What’s really on your mind….

Board of Bendigo Regional Institute of Technical and Further Education v Gregory Paul Barclay & [2012] HCA 32 (7 September, 2012)

When the CEO of Bendigo TAFE disciplined an employee, who was also a union delegate, for alleged serious misconduct, she was well within her rights to do so, according to the High Court. The employee had impugned the reputations of unnamed colleagues in an e-mail, claiming corrupt practices ahead of a key audit. The CEO suspended the employee pending an investigation, but the employee and his union the AEU, took the TAFE to court.

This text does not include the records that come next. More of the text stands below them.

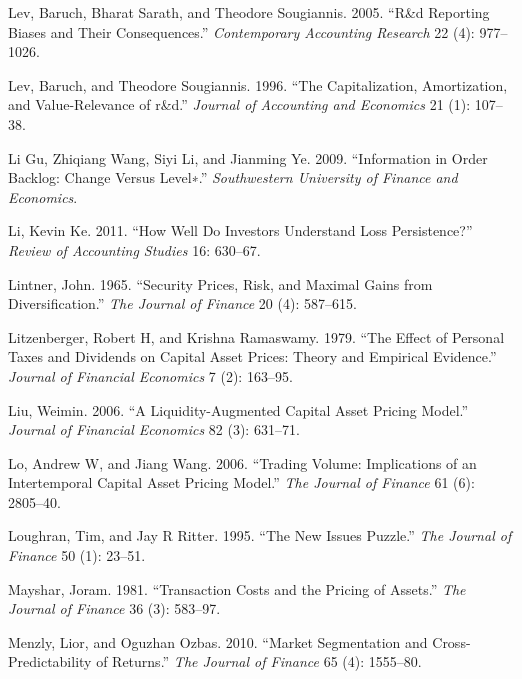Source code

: \documentclass[
  letterpaper,
  DIV=11,
  numbers=noendperiod]{scrreprt}
\newlength{\cslhangindent}
\newlength{\cslentryspacingunit} %
\newenvironment{CSLReferences}[2] %
 {%
  \setlength{\parindent}{0pt}
  \ifodd #1
  \let\oldpar\par
  \def\par{\hangindent=\cslhangindent\oldpar}
  \fi
  \setlength{\parskip}{#2\cslentryspacingunit}
 }%
 {}
\begin{document}
\begin{CSLReferences}{1}{0}
\leavevmode{}%
Lev, Baruch, Bharat Sarath, and Theodore Sougiannis. 2005. {``R\&d
Reporting Biases and Their Consequences.''} \emph{Contemporary
Accounting Research} 22 (4): 977--1026.

\leavevmode{}%
Lev, Baruch, and Theodore Sougiannis. 1996. {``The Capitalization,
Amortization, and Value-Relevance of r\&d.''} \emph{Journal of
Accounting and Economics} 21 (1): 107--38.

\leavevmode{}%
Li Gu, Zhiqiang Wang, Siyi Li, and Jianming Ye. 2009. {``Information in
Order Backlog: Change Versus Level∗.''} \emph{Southwestern University of
Finance and Economics}.

\leavevmode{}%
Li, Kevin Ke. 2011. {``How Well Do Investors Understand Loss
Persistence?''} \emph{Review of Accounting Studies} 16: 630--67.

\leavevmode{}%
Lintner, John. 1965. {``Security Prices, Risk, and Maximal Gains from
Diversification.''} \emph{The Journal of Finance} 20 (4): 587--615.

\leavevmode{}%
Litzenberger, Robert H, and Krishna Ramaswamy. 1979. {``The Effect of
Personal Taxes and Dividends on Capital Asset Prices: Theory and
Empirical Evidence.''} \emph{Journal of Financial Economics} 7 (2):
163--95.

\leavevmode{}%
Liu, Weimin. 2006. {``A Liquidity-Augmented Capital Asset Pricing
Model.''} \emph{Journal of Financial Economics} 82 (3): 631--71.

\leavevmode{}%
Lo, Andrew W, and Jiang Wang. 2006. {``Trading Volume: Implications of
an Intertemporal Capital Asset Pricing Model.''} \emph{The Journal of
Finance} 61 (6): 2805--40.

\leavevmode{}%
Loughran, Tim, and Jay R Ritter. 1995. {``The New Issues Puzzle.''}
\emph{The Journal of Finance} 50 (1): 23--51.

\leavevmode{}%
Mayshar, Joram. 1981. {``Transaction Costs and the Pricing of Assets.''}
\emph{The Journal of Finance} 36 (3): 583--97.

\leavevmode{}%
Menzly, Lior, and Oguzhan Ozbas. 2010. {``Market Segmentation and
Cross-Predictability of Returns.''} \emph{The Journal of Finance} 65
(4): 1555--80.


\end{CSLReferences}
\end{document}
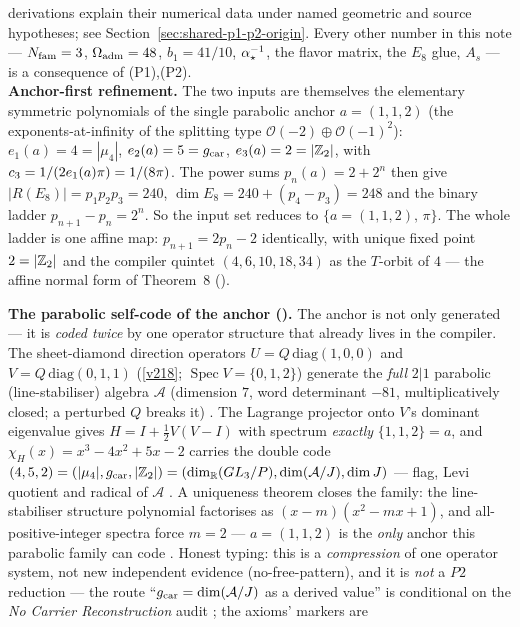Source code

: \begin{keybox}
derivations explain their numerical data under named geometric and source hypotheses; see
Section~\ref{sec:shared-p1-p2-origin}. Every other number in this note --- $\Nfam=3$, $\Oadm=48$,
$b_1=41/10$, $\ainv$, the flavor matrix, the $E_8$ glue, $A_s$ --- is a consequence of (P1),(P2).
\smallskip\\
\noindent\textbf{Anchor-first refinement.} The two inputs are themselves the elementary symmetric
polynomials of the single parabolic anchor $a=(1,1,2)$ (the exponents-at-infinity of the splitting type
$\mathcal O(-2)\oplus\mathcal O(-1)^2$): $e_1(a)=4=|\mu_4|$, $e_2(a)=5=\gcar$, $e_3(a)=2=|\Z_2|$, with
$\cthree=1/(2e_1(a)\pi)=1/(8\pi)$. The power sums $p_n(a)=2+2^n$ then give $|R(E_8)|=p_1p_2p_3=240$,
$\dim E_8=240+(p_4{-}p_3)=248$ and the binary ladder $p_{n+1}{-}p_n=2^n$. So the input set reduces to
$\{a=(1,1,2),\,\pi\}$.   The whole ladder is one affine map: $p_{n+1}=2p_n-2$
identically, with unique fixed point $2=|\Z_2|$ and the compiler quintet $(4,6,10,18,34)$ as the $T$-orbit
of $4$ --- the affine normal form of Theorem~8 ().
\par\smallskip\noindent\textbf{The parabolic self-code of the anchor
().} The anchor is not only
generated --- it is \emph{coded twice} by one operator structure that
already lives in the compiler.  The sheet-diamond direction operators
$U=Q\,\mathrm{diag}(1,0,0)$ and $V=Q\,\mathrm{diag}(0,1,1)$ (\vref{v218};
$\operatorname{Spec}V=\{0,1,2\}$) generate the \emph{full} $2|1$ parabolic
(line-stabiliser) algebra $\mathcal A$ (dimension $7$, word determinant
$-81$, multiplicatively closed; a perturbed $Q$ breaks it) \mE.  The
Lagrange projector onto $V$'s dominant eigenvalue gives
$H=I+\tfrac12V(V-I)$ with spectrum \emph{exactly} $\{1,1,2\}=a$, and
$\chi_H(x)=x^3-4x^2+5x-2$ carries the double code
$(4,5,2)=(|\mu_4|,\gcar,|\Z_2|)=(\dim_{\mathbb R}(GL_3/P),\dim(\mathcal
A/J),\dim J)$ --- flag, Levi quotient and radical of $\mathcal A$ \mE.  A
uniqueness theorem closes the family: the line-stabiliser structure
polynomial factorises as $(x-m)(x^2-mx+1)$, and all-positive-integer
spectra force $m=2$ --- $a=(1,1,2)$ is the \emph{only} anchor this
parabolic family can code \mE.  Honest typing: this is a
\emph{compression} of one operator system, not new independent evidence
(no-free-pattern), and it is \emph{not} a $P2$ reduction --- the route
``$\gcar=\dim(\mathcal A/J)$ as a derived value'' is conditional on the
\emph{No Carrier Reconstruction} audit \mO; the axioms' markers are

\end{keybox}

The initial judgement was in favour of the CEO. On appeal a full bench, by a two to one majority, decided the CEO had breached the ‘”adverse actions” provisions of the Fair Work Act. They based their reasoning on the fact the employee was a union member, that the e-mail went to other union members and that despite the CEO’s unshaken evidence about why she took the adverse action, the “real reason” was because the employee was a union member. They reached an astonishing conclusion about the CEO’s state of mind. They said :

“The real reason for a person’s conduct is not necessarily the reason that the person asserts, even where the person genuinely believes he or she was motivated by that reason. The search is for what actuated the conduct of the person, not for what the person thinks he or she was actuated by. In that regard, the real reason may be conscious or unconscious, and where unconscious or not appreciated or understood, adverse action will not be excused simply because its perpetrator held a benevolent intent.”

The High Court dismissed this approach, making it very clear that the legislation did not require an employer to prove not only their conscious, but sub-conscious reasons for action. In effect, they ridiculed this proposition. If this approach were permissible, then it would be virtually impossible for an employer to prove his or her innocence, as the reversal of onus of proof in these cases requires.

This outcome, which was opposed by the federal government, means that union delegates or members or not given any special protection and must be treated exactly the same as any other employee – if they break the rules, they are subject to the same consequences. There is no immunity.